For district and state accountability information, the Principles
recommend "a combination of classroom assessment information
(such as portfolio reviews) and external or large-scale assessments
(such as examinations)" (Principle 2, p. 8). Sampling should
be used to the extent feasible.

Relying on teacher evaluation for a major part of accountability
data introduces some technical difficulties. However, the principle
of using grades -- which are based on an evaluation of student
work done over time -- to determine high school graduation is
widely accepted socially, legally, and politically, even though
it is also widely agreed that teacher grading usually lacks technical
rigor. (Here it is worth reminding the reader that despite all
the variability in grades, they are more accurate predictors of
performance in the first year of college than are the technically
rigorous SAT or ACT; see College Board, 1995). In effect, the
Principles proposes that strengthened evaluation by teachers become
an important basis for accountability. This, in turn, calls for
an improved form of "grading," preferably without the
numbers or letters or the competitive rankings (Kohn, 1994).

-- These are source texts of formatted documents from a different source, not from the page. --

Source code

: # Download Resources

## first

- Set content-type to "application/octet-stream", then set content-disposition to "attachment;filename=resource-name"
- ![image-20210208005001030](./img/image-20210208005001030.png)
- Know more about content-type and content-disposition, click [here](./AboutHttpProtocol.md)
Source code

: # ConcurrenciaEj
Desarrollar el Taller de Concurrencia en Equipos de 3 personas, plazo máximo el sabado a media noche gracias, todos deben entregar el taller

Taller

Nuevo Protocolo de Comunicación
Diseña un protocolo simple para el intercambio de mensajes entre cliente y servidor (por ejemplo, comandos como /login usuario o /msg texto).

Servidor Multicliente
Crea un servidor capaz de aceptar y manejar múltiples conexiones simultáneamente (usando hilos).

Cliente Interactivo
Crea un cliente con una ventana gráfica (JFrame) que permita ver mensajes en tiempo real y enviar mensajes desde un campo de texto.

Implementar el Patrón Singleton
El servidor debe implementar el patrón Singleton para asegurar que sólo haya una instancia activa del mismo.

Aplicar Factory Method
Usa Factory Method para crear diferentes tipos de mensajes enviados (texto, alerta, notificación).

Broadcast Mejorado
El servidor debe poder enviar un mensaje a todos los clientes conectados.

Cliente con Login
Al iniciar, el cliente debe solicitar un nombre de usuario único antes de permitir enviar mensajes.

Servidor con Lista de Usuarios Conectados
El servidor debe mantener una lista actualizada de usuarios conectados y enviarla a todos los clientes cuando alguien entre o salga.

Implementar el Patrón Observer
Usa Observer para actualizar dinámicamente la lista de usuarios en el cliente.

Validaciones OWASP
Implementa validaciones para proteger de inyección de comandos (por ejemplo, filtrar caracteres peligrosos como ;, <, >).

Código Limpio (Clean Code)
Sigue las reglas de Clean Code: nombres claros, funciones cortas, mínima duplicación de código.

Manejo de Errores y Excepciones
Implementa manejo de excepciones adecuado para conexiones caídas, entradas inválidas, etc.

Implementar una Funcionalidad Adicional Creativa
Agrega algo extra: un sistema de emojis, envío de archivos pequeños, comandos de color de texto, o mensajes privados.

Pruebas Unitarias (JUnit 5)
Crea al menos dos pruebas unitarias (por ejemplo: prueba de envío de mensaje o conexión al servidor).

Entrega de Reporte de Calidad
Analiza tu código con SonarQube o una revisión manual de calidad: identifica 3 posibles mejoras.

The involvement of parents and the community in the assessment
process, discussed in Principles 5 and 6, also enhances accountability.
This requires that assessment be open, not cloaked in the traditionally
prized secrecy (see Principle 1). As Wiggins (1993) explains,
secrecy operates to make education deeply dishonest, undermining
what ought to be important goals of learning. This is not a call
for parents to score their own child's work, but for involving
the community in a variety of ways, from working on learning goals
to participating in such things as reviewing exhibitions or performances
(Darling-Hammond, et al., 1995).

One might ask, in regard to overall assessment practices, why
not combine both approaches, classroom-based assessment and traditional
tests, which are admittedly inexpensive? This approach has been
argued for under the rubric of "multiple measures,"
or at times as a call to not "throw the baby out with the
bathwater." I hope I have explained why the traditional tests
are not simply inadequate but also harmful; that there is no baby
in the bathwater. The continuing social weight of those tests
also means that their continued use, even in combination with
other assessments, will tell educators that they can keep right
on focusing instruction on what traditional tests measure. Multiple
measures are of course necessary, but the term does not mean one
of those measures must be a traditional test.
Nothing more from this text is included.